**Task statement:** Among the lines below, copy each one in which "What" appears.

**Records shown:**

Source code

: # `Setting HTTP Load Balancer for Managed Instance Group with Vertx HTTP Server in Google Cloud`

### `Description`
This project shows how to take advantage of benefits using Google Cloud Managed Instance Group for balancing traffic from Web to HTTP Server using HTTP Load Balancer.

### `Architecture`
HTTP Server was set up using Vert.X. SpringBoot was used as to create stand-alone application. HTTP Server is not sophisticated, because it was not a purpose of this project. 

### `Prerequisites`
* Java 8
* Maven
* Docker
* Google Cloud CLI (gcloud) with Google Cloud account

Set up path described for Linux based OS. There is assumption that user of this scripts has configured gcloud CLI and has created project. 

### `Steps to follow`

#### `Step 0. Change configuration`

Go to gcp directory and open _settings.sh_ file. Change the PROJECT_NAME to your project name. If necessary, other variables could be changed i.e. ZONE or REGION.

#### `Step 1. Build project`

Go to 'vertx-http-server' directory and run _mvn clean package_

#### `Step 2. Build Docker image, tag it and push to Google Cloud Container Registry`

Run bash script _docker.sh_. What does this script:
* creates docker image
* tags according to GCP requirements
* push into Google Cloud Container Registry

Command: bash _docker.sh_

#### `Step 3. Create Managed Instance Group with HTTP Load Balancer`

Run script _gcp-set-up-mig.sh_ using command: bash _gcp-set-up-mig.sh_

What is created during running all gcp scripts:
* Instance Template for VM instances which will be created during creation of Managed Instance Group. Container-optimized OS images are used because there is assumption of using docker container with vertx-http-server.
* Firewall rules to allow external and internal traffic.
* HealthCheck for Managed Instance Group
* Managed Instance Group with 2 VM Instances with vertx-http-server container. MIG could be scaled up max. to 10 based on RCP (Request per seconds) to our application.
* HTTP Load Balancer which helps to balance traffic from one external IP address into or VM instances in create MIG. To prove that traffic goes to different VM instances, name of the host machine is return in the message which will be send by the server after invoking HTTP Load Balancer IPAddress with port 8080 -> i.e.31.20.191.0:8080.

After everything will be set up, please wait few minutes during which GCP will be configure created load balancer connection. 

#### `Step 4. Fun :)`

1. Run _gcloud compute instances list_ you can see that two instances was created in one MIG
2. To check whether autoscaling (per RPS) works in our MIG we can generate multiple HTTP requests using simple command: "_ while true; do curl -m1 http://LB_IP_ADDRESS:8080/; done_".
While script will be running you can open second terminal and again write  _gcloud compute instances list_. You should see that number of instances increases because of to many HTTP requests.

**Result:**
Run bash script _docker.sh_. What does this script:
What is created during running all gcp scripts:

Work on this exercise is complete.